Of course there are exceptions in some places. The SNP has been brilliant at defending universal benefits, lowering ferry prices and doing many other useful things, but in many countries only fringe parties go against the technocratic consensus. Another example is the fight against benefit fraud and tax avoidance. Modern neoliberal technocrats seem to be outraged at the former and quite relaxed about the latter, although the state loses much more money through tax avoidance. Again, the SNP has signalled a very different approach in Scotland.

To return to Greece and the EU, I obviously don’t have a problem with voters electing technocratic governments if that’s what they want. However, currently it seems like the EU is increasingly becoming a tool for the technocratic governments to force any aberrant countries to toe the line. They’re clearly not thinking first and foremost about the consequences of their actions on peace, European values and the well-being of the peoples of Europe, but more about not rocking the boat and upsetting their friends in the multinational banks.

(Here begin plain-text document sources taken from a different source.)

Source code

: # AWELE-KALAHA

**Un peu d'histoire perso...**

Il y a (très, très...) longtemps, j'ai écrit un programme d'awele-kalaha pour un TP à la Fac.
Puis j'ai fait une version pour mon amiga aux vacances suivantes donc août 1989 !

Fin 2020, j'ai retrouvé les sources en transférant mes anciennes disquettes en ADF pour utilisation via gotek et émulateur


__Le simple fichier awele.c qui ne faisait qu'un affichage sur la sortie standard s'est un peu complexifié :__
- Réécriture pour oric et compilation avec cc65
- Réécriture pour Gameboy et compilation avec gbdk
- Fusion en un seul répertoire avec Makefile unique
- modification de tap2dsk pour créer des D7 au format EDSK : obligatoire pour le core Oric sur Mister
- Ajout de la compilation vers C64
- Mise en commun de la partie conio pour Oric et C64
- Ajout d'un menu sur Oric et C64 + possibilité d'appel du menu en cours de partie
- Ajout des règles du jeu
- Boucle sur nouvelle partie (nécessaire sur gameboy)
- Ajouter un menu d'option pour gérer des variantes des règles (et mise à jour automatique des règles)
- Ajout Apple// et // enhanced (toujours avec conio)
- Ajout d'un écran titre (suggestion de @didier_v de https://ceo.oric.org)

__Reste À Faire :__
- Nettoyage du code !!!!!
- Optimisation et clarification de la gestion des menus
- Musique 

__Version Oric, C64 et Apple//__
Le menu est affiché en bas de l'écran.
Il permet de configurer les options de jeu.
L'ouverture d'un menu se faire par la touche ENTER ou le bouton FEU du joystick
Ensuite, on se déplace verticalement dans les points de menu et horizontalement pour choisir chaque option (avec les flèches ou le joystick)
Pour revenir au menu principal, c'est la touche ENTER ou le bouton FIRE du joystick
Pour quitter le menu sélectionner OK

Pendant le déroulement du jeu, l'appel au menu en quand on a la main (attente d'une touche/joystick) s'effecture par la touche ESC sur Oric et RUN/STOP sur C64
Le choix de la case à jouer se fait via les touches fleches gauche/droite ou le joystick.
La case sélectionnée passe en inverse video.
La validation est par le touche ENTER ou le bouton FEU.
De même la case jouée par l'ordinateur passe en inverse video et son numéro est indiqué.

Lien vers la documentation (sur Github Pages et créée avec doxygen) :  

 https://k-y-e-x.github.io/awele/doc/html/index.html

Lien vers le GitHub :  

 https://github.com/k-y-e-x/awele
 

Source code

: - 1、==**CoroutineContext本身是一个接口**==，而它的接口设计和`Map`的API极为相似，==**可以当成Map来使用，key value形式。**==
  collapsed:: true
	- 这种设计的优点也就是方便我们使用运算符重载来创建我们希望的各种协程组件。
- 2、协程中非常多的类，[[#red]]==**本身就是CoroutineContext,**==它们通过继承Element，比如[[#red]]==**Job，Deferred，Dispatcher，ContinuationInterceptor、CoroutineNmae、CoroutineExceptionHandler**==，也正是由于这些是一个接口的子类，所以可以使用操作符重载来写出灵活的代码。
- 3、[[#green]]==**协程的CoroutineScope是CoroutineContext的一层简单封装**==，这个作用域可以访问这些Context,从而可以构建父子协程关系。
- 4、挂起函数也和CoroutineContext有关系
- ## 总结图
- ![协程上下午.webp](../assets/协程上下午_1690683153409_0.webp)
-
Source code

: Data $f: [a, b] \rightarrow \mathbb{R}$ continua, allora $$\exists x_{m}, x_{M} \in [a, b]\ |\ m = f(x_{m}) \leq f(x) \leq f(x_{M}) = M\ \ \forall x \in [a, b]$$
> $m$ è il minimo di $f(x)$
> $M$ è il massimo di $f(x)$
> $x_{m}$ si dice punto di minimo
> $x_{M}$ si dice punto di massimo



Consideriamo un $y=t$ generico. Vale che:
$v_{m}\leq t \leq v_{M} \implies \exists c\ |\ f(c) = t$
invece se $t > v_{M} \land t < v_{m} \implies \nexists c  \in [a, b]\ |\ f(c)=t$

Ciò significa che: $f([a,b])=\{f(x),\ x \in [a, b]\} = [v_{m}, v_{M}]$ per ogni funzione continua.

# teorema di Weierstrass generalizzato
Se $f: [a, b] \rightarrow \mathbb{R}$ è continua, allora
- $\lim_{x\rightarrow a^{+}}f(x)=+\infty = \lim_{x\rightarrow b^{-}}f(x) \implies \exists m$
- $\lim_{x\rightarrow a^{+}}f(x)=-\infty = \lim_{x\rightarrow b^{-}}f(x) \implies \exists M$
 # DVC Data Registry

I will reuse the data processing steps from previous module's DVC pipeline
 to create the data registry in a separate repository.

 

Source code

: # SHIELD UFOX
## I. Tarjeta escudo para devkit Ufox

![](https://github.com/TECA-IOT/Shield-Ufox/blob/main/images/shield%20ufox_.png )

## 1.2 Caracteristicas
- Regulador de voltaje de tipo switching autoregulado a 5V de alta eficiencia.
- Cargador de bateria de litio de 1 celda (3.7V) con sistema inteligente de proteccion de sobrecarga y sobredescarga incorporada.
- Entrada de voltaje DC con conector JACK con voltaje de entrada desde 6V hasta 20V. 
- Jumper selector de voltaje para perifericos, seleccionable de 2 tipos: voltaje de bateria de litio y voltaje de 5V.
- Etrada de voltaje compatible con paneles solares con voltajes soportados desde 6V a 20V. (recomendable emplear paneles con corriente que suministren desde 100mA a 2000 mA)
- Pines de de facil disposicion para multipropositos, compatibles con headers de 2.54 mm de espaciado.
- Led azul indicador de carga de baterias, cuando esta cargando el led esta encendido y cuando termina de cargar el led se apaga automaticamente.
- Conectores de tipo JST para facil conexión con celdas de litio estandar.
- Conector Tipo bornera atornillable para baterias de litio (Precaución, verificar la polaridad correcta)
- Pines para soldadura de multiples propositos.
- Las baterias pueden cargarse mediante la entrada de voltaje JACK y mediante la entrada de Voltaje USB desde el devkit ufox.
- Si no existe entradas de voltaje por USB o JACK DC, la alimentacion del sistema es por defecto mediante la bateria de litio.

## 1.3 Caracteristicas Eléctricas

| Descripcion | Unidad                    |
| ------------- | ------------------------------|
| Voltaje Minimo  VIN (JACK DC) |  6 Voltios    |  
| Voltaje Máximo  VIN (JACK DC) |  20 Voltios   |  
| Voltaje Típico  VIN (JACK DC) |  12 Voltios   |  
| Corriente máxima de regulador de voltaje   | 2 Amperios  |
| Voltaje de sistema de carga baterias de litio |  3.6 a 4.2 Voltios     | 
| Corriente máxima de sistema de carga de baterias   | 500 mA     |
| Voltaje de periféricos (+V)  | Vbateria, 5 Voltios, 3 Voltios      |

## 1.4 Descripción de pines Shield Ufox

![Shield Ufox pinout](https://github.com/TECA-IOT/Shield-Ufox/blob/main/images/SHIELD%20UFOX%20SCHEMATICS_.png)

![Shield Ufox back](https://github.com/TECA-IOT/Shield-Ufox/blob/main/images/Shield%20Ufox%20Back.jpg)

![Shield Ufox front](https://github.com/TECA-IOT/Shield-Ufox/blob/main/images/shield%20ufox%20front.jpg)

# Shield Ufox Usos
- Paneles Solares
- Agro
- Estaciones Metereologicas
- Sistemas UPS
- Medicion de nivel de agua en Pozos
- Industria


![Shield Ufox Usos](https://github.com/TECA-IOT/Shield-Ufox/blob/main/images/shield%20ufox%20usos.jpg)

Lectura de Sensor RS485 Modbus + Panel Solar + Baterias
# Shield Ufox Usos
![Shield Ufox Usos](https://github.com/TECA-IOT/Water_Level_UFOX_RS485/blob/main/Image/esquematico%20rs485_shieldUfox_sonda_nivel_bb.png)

That said, there’s clearly also a cultural clash with regard to bankruptcies. In Denmark and Germany, declaring bankruptcy is more about getting protection from creditors and less about getting a fresh start; if you’ve grown up in a culture where any debt you take on stays with you forever, it must be hard to understand why a country should get half its debts cancelled just because it cannot realistically ever pay them back. However, Germany would do well to appreciate that the forgiveness it was shown after World War II made it the stable and peaceful country it is today, whereas the punitive measures imposed on it after World War I were an important cause of Nazism; if they truly want a peaceful and harmonious Europe, they should perhaps pass on the baton of forgiveness.

I really hope the current technocratic/neoliberal majority in the EU will be replaced by parties such as the SNP and Syriza who’re willing to rethink politics and create a Europe that works for the benefit of its citizens.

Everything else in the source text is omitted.